Dataset records:
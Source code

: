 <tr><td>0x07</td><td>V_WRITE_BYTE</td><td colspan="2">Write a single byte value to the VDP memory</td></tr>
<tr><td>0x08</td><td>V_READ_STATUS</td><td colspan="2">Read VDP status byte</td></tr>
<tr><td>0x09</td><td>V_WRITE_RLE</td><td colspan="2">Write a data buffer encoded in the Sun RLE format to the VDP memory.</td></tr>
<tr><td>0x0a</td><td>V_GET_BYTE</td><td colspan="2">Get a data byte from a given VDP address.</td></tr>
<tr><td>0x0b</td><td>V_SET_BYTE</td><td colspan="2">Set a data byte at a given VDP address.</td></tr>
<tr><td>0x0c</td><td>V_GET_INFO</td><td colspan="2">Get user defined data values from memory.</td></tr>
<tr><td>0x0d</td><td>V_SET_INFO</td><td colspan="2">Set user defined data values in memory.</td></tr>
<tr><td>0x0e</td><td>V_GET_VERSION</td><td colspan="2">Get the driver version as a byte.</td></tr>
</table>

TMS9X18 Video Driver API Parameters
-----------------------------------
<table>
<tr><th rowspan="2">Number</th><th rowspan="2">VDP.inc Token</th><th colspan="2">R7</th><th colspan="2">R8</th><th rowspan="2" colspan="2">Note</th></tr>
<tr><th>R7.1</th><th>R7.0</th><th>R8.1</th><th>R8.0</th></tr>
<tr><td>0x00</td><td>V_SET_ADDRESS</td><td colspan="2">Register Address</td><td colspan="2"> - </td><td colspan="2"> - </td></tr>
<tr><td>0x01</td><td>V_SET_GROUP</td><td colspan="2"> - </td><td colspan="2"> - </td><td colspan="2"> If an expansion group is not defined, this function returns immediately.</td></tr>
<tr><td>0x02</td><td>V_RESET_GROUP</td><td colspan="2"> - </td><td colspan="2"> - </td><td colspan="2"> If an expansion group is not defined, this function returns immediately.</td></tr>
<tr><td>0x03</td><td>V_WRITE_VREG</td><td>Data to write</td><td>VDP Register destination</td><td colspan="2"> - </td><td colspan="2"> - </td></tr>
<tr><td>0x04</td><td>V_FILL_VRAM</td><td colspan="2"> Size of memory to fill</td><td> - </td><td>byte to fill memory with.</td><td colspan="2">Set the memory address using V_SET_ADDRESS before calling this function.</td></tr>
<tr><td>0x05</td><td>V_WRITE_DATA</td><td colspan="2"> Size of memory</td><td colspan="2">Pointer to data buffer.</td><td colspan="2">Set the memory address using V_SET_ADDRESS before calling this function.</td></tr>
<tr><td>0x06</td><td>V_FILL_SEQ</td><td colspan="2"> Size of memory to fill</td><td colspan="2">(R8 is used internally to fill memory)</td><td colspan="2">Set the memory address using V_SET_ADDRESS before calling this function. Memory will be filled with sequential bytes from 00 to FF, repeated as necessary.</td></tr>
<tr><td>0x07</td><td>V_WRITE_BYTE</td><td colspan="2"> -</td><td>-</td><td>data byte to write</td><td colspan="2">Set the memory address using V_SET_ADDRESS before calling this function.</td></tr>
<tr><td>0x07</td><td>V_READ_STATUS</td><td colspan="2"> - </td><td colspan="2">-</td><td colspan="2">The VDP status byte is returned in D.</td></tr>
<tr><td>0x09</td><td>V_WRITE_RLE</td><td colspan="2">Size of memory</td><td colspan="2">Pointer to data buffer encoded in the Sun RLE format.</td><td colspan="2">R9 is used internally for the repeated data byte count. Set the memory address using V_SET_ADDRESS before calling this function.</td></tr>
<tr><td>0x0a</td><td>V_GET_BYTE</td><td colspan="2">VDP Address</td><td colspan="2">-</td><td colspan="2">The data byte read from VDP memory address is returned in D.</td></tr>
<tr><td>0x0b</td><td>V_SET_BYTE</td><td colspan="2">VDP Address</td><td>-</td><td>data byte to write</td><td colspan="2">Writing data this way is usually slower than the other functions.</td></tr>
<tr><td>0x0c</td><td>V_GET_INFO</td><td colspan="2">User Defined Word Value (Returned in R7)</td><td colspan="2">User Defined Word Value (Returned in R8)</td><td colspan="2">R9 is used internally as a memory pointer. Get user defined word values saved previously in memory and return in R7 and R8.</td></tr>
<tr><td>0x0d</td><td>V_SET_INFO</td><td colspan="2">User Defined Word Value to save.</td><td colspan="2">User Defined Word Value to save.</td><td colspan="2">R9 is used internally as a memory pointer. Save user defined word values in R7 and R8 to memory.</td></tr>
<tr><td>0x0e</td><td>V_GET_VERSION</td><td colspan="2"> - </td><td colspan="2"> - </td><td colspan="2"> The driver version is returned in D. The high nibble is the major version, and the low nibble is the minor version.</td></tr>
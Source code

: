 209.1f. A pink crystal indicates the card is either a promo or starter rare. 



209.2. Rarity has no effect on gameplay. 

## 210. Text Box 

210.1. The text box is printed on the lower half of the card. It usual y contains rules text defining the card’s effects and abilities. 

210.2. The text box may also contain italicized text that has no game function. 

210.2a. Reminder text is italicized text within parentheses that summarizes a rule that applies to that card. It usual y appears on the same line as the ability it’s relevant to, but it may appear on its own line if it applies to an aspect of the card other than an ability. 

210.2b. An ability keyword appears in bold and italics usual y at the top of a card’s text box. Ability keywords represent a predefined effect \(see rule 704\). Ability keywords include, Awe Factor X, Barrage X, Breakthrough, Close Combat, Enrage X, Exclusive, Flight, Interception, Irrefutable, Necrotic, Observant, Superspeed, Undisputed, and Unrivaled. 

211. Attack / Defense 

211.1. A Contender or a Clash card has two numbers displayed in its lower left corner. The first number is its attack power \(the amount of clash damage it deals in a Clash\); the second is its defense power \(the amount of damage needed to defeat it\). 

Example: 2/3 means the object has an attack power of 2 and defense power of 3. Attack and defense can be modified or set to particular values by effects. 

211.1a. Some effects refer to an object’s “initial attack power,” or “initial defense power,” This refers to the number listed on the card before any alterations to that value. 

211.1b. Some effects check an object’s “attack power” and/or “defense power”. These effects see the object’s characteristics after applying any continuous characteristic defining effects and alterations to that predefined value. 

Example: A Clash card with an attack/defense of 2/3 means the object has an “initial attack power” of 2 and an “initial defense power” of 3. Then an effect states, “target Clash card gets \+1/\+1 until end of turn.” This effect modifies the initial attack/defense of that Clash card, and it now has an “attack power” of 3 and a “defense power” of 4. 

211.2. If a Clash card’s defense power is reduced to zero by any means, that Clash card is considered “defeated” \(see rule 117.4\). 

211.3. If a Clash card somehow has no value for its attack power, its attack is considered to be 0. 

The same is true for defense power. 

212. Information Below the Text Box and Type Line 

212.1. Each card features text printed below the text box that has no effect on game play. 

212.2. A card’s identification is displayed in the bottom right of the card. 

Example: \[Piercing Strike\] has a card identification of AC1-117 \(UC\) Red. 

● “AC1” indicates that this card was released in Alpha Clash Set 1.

TASK TO COMPLETE: Work out how many lines of the data above hold the word "identification", and write only the count.

ANSWER BOX: 2